Les collègues et amis du correspondant photo de l'agence d'information internationale Rossiya Segodnya Andreï Stenine, mort en Ukraine, s'en souviennent comme d'un véritable professionnel qui préférait les reportages photo sur les points chauds de la planète à la routine du travail de bureau. Il a lui-même choisi les dangers du métier de photographe de guerre, soucieux d'immortaliser les événements historiques qui agissent, comme un rouleau compresseur, sur le destin des gens ordinaires.

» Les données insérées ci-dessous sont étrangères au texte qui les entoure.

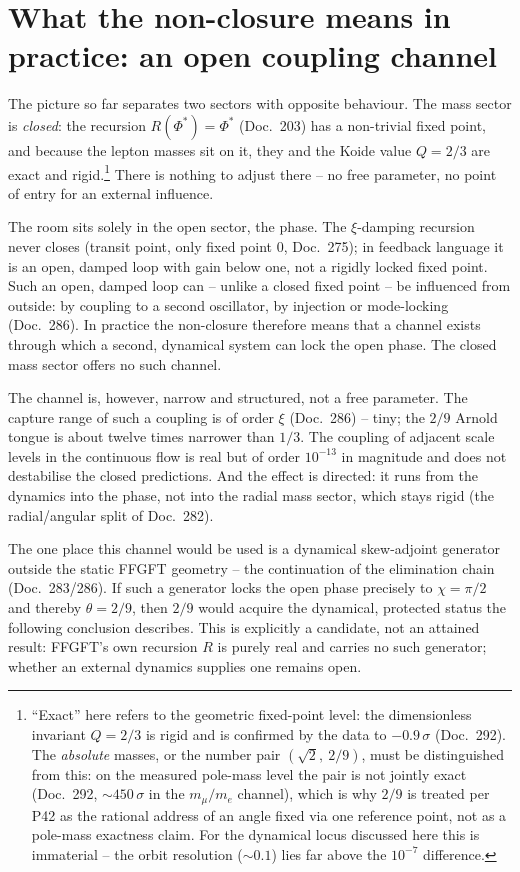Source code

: \section{What the non-closure means in practice: an open coupling channel}
The picture so far separates two sectors with opposite behaviour. The mass sector is
\emph{closed}: the recursion $R(\Phi^*)=\Phi^*$ (Doc.~203) has a non-trivial fixed point, and
because the lepton masses sit on it, they and the Koide value $Q=2/3$ are exact and rigid.\footnote{\enquote{Exact} here refers to the geometric fixed-point level: the dimensionless invariant $Q=2/3$ is rigid and is confirmed by the data to $-0.9\,\sigma$ (Doc.~292). The \emph{absolute} masses, or the number pair $(\sqrt2,\ 2/9)$, must be distinguished from this: on the measured pole-mass level the pair is not jointly exact (Doc.~292, $\sim450\,\sigma$ in the $m_\mu/m_e$ channel), which is why $2/9$ is treated per P42 as the rational address of an angle fixed via one reference point, not as a pole-mass exactness claim. For the dynamical locus discussed here this is immaterial -- the orbit resolution ($\sim0.1$) lies far above the $10^{-7}$ difference.} There
is nothing to adjust there -- no free parameter, no point of entry for an external influence.

The room sits solely in the open sector, the phase. The $\xi$-damping recursion never closes
(transit point, only fixed point $0$, Doc.~275); in feedback language it is an open, damped loop
with gain below one, not a rigidly locked fixed point. Such an open, damped loop can -- unlike a
closed fixed point -- be influenced from outside: by coupling to a second oscillator, by injection
or mode-locking (Doc.~286). In practice the non-closure therefore means that a channel exists
through which a second, dynamical system can lock the open phase. The closed mass sector offers no
such channel.

The channel is, however, narrow and structured, not a free parameter. The capture range of such a
coupling is of order $\xi$ (Doc.~286) -- tiny; the $2/9$ Arnold tongue is about twelve times
narrower than $1/3$. The coupling of adjacent scale levels in the continuous flow is real but of
order $10^{-13}$ in magnitude and does not destabilise the closed predictions. And the effect is
directed: it runs from the dynamics into the phase, not into the radial mass sector, which stays
rigid (the radial/angular split of Doc.~282).

The one place this channel would be used is a dynamical skew-adjoint generator outside the static
FFGFT geometry -- the continuation of the elimination chain (Doc.~283/286). If such a generator
locks the open phase precisely to $\chi=\pi/2$ and thereby $\theta=2/9$, then $2/9$ would acquire
the dynamical, protected status the following conclusion describes. This is explicitly a candidate,
not an attained result: FFGFT's own recursion $R$ is purely real and carries no such generator;
whether an external dynamics supplies one remains open.

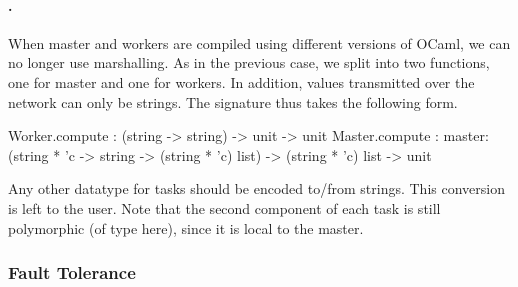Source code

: \documentclass[a4paper,12pt]{article}
\newcommand{\Ocaml}{OCaml}
\begin{document}
\paragraph{.} When master and workers are compiled using
different versions of \Ocaml, we can no longer use marshalling. 
As in the previous case, we split  into two functions, one
for master and one for workers. In addition, values transmitted over
the network can only be strings. The signature thus takes the
following form.
\begin{ocaml}
  Worker.compute : (string -> string) -> unit -> unit
  Master.compute : master:(string * 'c -> string -> (string * 'c) list) -> 
                  (string * 'c) list -> unit
\end{ocaml}
Any other datatype for tasks should be encoded to/from strings. This
conversion is left to the user.
Note that the second component of each task is still polymorphic (of
type  here), since it is local to the master.



\subsubsection{Fault Tolerance}\label{sec:fault}
\end{document}

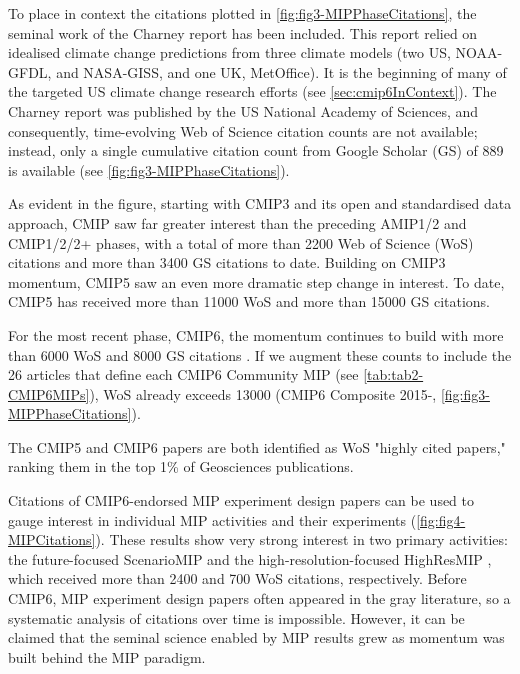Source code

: \documentclass[manuscript]{copernicus}
\begin{document}
To place in context the citations plotted in \autoref{fig:fig3-MIPPhaseCitations}, the seminal work of the Charney report \citep{charney_carbon_1979} has been included. This report relied on idealised climate change predictions from three climate models (two US, NOAA-GFDL, and NASA-GISS, and one UK, MetOffice). It is the beginning of many of the targeted US climate change research efforts (see \autoref{sec:cmip6InContext}). The Charney report was published by the US National Academy of Sciences, and consequently, time-evolving Web of Science citation counts are not available; instead, only a single cumulative citation count from Google Scholar (GS) of 889 is available (see \autoref{fig:fig3-MIPPhaseCitations}).

As evident in the figure, starting with CMIP3 \citep{meehl_global_2007} and its open and standardised data approach, CMIP saw far greater interest than the preceding AMIP1/2 and CMIP1/2/2+ phases, with a total of more than 2200 Web of Science (WoS) citations and more than 3400 GS citations to date. Building on CMIP3 momentum, CMIP5 saw an even more dramatic step change in interest. To date, CMIP5 \citep{taylor_overview_2012} has received more than 11000 WoS and more than 15000 GS citations.

For the most recent phase, CMIP6, the momentum continues to build with more than 6000 WoS and 8000 GS citations \citep{eyring_overview_2016}. If we augment these counts to include the 26 articles that define each CMIP6 Community MIP (see \autoref{tab:tab2-CMIP6MIPs}), WoS already exceeds 13000 (CMIP6 Composite 2015-, \autoref{fig:fig3-MIPPhaseCitations}).

The CMIP5 \citep{taylor_overview_2012} and CMIP6 \citep{eyring_overview_2016} papers are both identified as WoS "highly cited papers," ranking them in the top 1\% of Geosciences publications.

Citations of  CMIP6-endorsed MIP experiment design papers can be used to gauge interest in individual MIP activities and their experiments (\autoref{fig:fig4-MIPCitations}). These results show very strong interest in two primary activities: the future-focused ScenarioMIP \citep{oneill_scenario_2016} and the high-resolution-focused HighResMIP \citep{haarsma_high_2016}, which received more than 2400 and 700 WoS citations, respectively. Before CMIP6, MIP experiment design papers often appeared in the gray literature, so a systematic analysis of citations over time is impossible. However, it can be claimed that the seminal science enabled by MIP results grew as momentum was built behind the MIP paradigm.
\end{document}
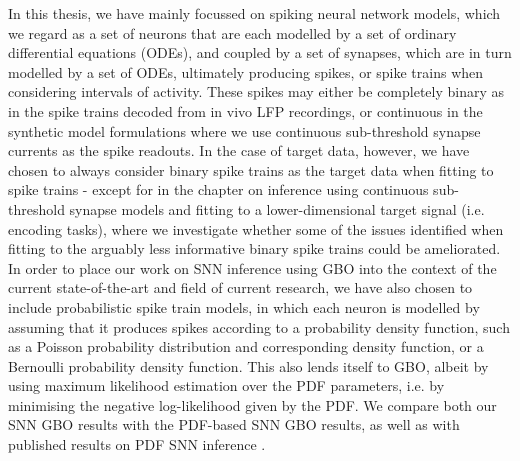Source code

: \documentclass[mphil,deptreport,ianc]{infthesis} %
\begin{document}
In this thesis, we have mainly focussed on spiking neural network models, which we regard as a set of neurons that are each modelled by a set of ordinary differential equations (ODEs), and coupled by a set of synapses, which are in turn modelled by a set of ODEs, ultimately producing spikes, or spike trains when considering intervals of activity. 
These spikes may either be completely binary as in the spike trains decoded from in vivo LFP recordings, or continuous in the synthetic model formulations where we use continuous sub-threshold synapse currents as the spike readouts.
In the case of target data, however, we have chosen to always consider binary spike trains as the target data when fitting to spike trains - except for in the chapter on inference using continuous sub-threshold synapse models and fitting to a lower-dimensional target signal (i.e. encoding tasks), where we investigate whether some of the issues identified when fitting to the arguably less informative binary spike trains could be ameliorated.
In order to place our work on SNN inference using GBO into the context of the current state-of-the-art and field of current research, we have also chosen to include probabilistic spike train models, in which each neuron is modelled by assuming that it produces spikes according to a probability density function, such as a Poisson probability distribution and corresponding density function, or a Bernoulli probability density function.
This also lends itself to GBO, albeit by using maximum likelihood estimation over the PDF parameters, i.e. by minimising the negative log-likelihood given by the PDF.
We compare both our SNN GBO results with the PDF-based SNN GBO results, as well as with published results on PDF SNN inference \cite{Rene2020}.
\end{document}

Andreï Stenine est parti couvrir le conflit ukrainien en mai dernier et envoyait quotidiennement des dizaines de photos à la rédaction. A partir du 5 août, il n'a plus donné de nouvelles. Des sources ont rapporté qu'il aurait pu être arrêté par l'armée ukrainienne, ce que Kiev n'a pas confirmé. Fin août, trois corps ont été retrouvés dans une Renault Logan calcinée portant des traces de balles sur la route entre Snejnoe et Dmitrovka. L'expertise a montré que l'un d'eux était celui d'Andreï Stenine.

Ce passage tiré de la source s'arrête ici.